--- Try it ---
The entries below are to be repeated verbatim, in full.

——————————

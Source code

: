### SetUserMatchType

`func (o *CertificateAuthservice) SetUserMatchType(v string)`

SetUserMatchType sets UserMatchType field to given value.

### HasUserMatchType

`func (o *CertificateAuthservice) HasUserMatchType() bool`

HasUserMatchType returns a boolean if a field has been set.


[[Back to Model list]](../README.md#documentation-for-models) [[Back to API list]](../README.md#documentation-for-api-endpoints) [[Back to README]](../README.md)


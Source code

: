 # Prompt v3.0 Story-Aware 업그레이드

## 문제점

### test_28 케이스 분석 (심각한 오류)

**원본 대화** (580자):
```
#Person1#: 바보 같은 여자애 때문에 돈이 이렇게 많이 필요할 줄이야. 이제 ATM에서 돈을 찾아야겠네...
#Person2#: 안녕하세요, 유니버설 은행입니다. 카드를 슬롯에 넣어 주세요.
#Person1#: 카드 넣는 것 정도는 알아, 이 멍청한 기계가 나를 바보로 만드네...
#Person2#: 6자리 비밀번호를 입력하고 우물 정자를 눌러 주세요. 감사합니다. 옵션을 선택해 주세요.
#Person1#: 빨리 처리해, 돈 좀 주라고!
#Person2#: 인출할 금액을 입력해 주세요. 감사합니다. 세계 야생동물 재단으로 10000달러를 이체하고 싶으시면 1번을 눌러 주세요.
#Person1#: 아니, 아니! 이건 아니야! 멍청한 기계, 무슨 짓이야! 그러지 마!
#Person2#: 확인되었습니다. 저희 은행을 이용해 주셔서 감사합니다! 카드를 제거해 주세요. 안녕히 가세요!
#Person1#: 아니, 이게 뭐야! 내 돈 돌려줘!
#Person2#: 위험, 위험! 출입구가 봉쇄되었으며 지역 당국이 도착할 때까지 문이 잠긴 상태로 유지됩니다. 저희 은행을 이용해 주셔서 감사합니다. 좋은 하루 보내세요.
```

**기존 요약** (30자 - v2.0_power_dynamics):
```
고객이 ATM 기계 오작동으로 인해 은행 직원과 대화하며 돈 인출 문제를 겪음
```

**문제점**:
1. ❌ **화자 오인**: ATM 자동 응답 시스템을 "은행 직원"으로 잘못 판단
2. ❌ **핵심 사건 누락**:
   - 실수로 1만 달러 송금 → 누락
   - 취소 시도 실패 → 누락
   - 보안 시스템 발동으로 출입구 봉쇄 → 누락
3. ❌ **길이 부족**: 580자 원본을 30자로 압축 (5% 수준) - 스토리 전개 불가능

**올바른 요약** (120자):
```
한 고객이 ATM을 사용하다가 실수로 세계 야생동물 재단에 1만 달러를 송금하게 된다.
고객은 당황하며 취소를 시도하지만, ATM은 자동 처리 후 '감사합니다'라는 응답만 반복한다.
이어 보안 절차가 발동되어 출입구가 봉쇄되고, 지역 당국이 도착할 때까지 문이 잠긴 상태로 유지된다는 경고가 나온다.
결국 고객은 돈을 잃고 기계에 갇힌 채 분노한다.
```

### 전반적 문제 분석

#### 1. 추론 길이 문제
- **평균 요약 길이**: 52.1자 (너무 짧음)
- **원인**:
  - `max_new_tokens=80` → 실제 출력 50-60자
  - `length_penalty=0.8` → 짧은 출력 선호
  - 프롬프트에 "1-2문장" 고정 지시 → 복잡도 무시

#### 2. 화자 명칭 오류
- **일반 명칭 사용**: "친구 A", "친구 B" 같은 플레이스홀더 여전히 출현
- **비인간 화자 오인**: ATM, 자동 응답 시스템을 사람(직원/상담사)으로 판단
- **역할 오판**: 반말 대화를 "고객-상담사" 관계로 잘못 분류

——————————

--- Answer ---
Source code

:### SetUserMatchType

`func (o *CertificateAuthservice) SetUserMatchType(v string)`

SetUserMatchType sets UserMatchType field to given value.

### HasUserMatchType

`func (o *CertificateAuthservice) HasUserMatchType() bool`

HasUserMatchType returns a boolean if a field has been set.


[[Back to Model list]](../README.md#documentation-for-models) [[Back to API list]](../README.md#documentation-for-api-endpoints) [[Back to README]](../README.md)


Source code

: # Prompt v3.0 Story-Aware 업그레이드

## 문제점

### test_28 케이스 분석 (심각한 오류)

**원본 대화** (580자):
```
#Person1#: 바보 같은 여자애 때문에 돈이 이렇게 많이 필요할 줄이야. 이제 ATM에서 돈을 찾아야겠네...
#Person2#: 안녕하세요, 유니버설 은행입니다. 카드를 슬롯에 넣어 주세요.
#Person1#: 카드 넣는 것 정도는 알아, 이 멍청한 기계가 나를 바보로 만드네...
#Person2#: 6자리 비밀번호를 입력하고 우물 정자를 눌러 주세요. 감사합니다. 옵션을 선택해 주세요.
#Person1#: 빨리 처리해, 돈 좀 주라고!
#Person2#: 인출할 금액을 입력해 주세요. 감사합니다. 세계 야생동물 재단으로 10000달러를 이체하고 싶으시면 1번을 눌러 주세요.
#Person1#: 아니, 아니! 이건 아니야! 멍청한 기계, 무슨 짓이야! 그러지 마!
#Person2#: 확인되었습니다. 저희 은행을 이용해 주셔서 감사합니다! 카드를 제거해 주세요. 안녕히 가세요!
#Person1#: 아니, 이게 뭐야! 내 돈 돌려줘!
#Person2#: 위험, 위험! 출입구가 봉쇄되었으며 지역 당국이 도착할 때까지 문이 잠긴 상태로 유지됩니다. 저희 은행을 이용해 주셔서 감사합니다. 좋은 하루 보내세요.
```

**기존 요약** (30자 - v2.0_power_dynamics):
```
고객이 ATM 기계 오작동으로 인해 은행 직원과 대화하며 돈 인출 문제를 겪음
```

**문제점**:
1. ❌ **화자 오인**: ATM 자동 응답 시스템을 "은행 직원"으로 잘못 판단
2. ❌ **핵심 사건 누락**:
   - 실수로 1만 달러 송금 → 누락
   - 취소 시도 실패 → 누락
   - 보안 시스템 발동으로 출입구 봉쇄 → 누락
3. ❌ **길이 부족**: 580자 원본을 30자로 압축 (5% 수준) - 스토리 전개 불가능

**올바른 요약** (120자):
```
한 고객이 ATM을 사용하다가 실수로 세계 야생동물 재단에 1만 달러를 송금하게 된다.
고객은 당황하며 취소를 시도하지만, ATM은 자동 처리 후 '감사합니다'라는 응답만 반복한다.
이어 보안 절차가 발동되어 출입구가 봉쇄되고, 지역 당국이 도착할 때까지 문이 잠긴 상태로 유지된다는 경고가 나온다.
결국 고객은 돈을 잃고 기계에 갇힌 채 분노한다.
```

### 전반적 문제 분석

#### 1. 추론 길이 문제
- **평균 요약 길이**: 52.1자 (너무 짧음)
- **원인**:
  - `max_new_tokens=80` → 실제 출력 50-60자
  - `length_penalty=0.8` → 짧은 출력 선호
  - 프롬프트에 "1-2문장" 고정 지시 → 복잡도 무시

#### 2. 화자 명칭 오류
- **일반 명칭 사용**: "친구 A", "친구 B" 같은 플레이스홀더 여전히 출현
- **비인간 화자 오인**: ATM, 자동 응답 시스템을 사람(직원/상담사)으로 판단
- **역할 오판**: 반말 대화를 "고객-상담사" 관계로 잘못 분류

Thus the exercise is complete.